The projector isn't particularly bright at 15 lumens, so you'll want to make sure that you are in a well-darkened family or conference room before switching it on. Once it's on, you can use the projector to show your Keynote presentations, movies, or slideshows to anyone in the room. The device projects images up to 50" diagonal, so it's almost like having a big flat-screen TV in your pocket.
I was able to use the projector for about two hours before it shut down. The battery still seemed to have some juice in it as I was able to turn the projector back on in a while, but it appeared that the shutdown was due to overheating. There is no way to run the projector from an AC adapter, so you are definitely tied to the life of the non-replaceable battery.
There's a focus adjustment for making sure that the image is sharp, and there's even a built-in .5 Watt speaker to supply sound. Frankly, you'll want a Bluetooth speaker like one of the Big Blue models I'll talk about later in this review.

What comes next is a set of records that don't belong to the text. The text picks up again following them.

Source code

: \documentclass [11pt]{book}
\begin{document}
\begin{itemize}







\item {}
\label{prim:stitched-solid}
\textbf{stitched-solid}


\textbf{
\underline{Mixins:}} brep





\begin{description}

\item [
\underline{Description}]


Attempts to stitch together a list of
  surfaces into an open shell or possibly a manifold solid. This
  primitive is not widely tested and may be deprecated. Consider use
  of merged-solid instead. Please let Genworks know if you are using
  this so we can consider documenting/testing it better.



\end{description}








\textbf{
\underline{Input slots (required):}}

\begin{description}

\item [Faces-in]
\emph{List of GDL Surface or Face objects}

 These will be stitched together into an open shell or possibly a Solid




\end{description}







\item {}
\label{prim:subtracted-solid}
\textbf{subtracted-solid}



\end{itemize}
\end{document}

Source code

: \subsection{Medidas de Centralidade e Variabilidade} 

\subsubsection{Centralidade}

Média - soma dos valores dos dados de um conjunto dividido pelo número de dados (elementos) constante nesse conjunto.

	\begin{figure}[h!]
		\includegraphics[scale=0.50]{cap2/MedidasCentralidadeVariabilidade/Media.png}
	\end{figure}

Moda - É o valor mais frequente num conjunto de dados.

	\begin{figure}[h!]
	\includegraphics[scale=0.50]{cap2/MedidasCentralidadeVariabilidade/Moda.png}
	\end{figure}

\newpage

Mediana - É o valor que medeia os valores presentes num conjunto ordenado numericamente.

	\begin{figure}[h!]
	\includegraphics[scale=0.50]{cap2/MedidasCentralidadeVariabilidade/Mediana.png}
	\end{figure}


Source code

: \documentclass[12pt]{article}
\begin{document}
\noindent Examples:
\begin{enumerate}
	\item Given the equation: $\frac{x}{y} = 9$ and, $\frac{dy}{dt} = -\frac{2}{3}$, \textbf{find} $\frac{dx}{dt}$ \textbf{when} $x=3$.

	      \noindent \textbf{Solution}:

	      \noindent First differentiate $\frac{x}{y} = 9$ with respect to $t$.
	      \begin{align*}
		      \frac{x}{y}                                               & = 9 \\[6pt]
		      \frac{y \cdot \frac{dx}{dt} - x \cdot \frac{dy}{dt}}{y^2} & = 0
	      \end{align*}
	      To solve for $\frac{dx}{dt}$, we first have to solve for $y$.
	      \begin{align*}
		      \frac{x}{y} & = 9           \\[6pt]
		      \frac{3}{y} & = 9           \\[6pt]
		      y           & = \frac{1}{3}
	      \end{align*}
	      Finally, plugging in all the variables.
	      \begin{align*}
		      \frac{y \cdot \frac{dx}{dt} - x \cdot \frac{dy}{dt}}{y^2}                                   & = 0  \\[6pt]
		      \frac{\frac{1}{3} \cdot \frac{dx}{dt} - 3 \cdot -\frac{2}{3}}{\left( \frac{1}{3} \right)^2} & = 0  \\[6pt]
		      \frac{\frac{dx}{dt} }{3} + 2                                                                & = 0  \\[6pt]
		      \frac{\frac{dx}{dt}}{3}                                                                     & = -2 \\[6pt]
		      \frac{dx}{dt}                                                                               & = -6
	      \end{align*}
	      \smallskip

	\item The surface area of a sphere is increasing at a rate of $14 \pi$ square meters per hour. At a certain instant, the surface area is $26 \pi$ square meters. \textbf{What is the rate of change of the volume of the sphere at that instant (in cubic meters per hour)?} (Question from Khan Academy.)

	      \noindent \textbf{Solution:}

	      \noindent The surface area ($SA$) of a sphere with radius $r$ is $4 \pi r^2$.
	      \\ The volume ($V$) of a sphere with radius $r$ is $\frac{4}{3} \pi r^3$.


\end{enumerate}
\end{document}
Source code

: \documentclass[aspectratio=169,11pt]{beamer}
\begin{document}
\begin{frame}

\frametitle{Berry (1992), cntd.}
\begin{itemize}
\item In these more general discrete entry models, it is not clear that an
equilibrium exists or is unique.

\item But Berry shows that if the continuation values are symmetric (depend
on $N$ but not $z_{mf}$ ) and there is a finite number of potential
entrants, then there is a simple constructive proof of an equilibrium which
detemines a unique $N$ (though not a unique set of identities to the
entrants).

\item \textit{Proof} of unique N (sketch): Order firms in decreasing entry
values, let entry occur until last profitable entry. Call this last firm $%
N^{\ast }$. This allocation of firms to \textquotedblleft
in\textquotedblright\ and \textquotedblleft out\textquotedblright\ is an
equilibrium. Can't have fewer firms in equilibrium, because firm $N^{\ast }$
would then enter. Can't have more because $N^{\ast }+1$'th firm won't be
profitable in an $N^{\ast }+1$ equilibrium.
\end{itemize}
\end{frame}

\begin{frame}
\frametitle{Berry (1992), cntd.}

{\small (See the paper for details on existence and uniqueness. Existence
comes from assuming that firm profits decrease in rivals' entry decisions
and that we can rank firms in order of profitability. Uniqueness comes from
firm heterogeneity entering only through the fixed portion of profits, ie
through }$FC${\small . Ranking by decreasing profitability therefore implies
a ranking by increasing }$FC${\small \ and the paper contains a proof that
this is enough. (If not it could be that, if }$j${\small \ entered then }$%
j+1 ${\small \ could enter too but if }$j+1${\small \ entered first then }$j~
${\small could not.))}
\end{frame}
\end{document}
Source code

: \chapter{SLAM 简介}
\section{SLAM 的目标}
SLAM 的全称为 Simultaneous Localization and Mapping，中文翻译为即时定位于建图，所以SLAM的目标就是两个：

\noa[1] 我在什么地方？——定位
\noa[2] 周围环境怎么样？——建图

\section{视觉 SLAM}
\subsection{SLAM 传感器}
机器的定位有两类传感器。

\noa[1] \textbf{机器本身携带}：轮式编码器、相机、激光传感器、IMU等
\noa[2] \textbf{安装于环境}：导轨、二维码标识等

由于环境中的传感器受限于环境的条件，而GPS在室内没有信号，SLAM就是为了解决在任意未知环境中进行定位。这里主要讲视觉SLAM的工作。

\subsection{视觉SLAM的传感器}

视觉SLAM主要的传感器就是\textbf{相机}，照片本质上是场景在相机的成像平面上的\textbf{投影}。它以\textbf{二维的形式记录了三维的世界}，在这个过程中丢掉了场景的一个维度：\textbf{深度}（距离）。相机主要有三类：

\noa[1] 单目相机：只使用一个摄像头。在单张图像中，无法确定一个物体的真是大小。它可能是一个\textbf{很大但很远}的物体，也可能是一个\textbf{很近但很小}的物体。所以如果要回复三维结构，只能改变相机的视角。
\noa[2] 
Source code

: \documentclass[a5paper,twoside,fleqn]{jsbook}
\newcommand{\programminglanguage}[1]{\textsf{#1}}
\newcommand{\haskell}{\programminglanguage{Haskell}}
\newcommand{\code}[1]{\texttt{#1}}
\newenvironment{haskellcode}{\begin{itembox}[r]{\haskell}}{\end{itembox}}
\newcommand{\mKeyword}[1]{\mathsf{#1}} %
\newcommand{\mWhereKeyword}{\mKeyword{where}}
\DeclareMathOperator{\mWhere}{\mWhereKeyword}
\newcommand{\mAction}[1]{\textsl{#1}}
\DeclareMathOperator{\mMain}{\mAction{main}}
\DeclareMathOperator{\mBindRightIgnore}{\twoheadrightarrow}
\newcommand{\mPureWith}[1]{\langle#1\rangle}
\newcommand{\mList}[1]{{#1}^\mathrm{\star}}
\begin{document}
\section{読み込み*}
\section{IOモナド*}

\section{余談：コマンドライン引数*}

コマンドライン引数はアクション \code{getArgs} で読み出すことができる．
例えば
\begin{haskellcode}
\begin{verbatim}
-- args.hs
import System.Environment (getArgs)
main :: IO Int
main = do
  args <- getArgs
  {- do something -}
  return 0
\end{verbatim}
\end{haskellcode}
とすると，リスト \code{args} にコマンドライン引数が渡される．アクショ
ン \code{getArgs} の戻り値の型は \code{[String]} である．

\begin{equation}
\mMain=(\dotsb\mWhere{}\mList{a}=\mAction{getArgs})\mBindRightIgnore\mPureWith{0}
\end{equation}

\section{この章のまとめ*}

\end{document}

I watched some short segments of movies, some presentations, and a slideshow or two using the Pocket Projector, and for the most part I was happy with the results. However, this isn't a replacement for a much more capable projector for one very big reason -- the native resolution of the device is only 640 x 360 pixels.
While the images seemed fairly sharp and colors were bright, small text suffered. However, as you can see from some of the photos included with this review, screen text was very easy to read so your mileage may vary.
I think the best use for this device would be for showing images; giving slide shows to friends or clients, watching home videos or product videos. It's definitely doesn't have high enough resolution to be used as a projector for classes or meetings, but still a fun and useful product in the right use cases.
Big Blue Studio and Live Speakers
We get a lot of Bluetooth speakers here at the TUAW Labs, some of which are high-end units and others that are cheap. The Big Blue line seems to hit the middle ground, with a big speaker that's more reasonably-priced than some smaller devices like the Jawbone Jambox.
The Studio Speaker comes in a white polycarbonate shell with a metal grid covering the front, dominated by a big blue "eye." There's a hefty looking AC adapter with a thin cable that powers the unit. The speaker has a total 30 Watt output, with two full-range 2.5" drivers, a 3" subwoofer driver, and a passive radiator. The Studio Speaker supports any Bluetooth 2.0 or higher device with A2DP, GAVDP, or IOP compatibility.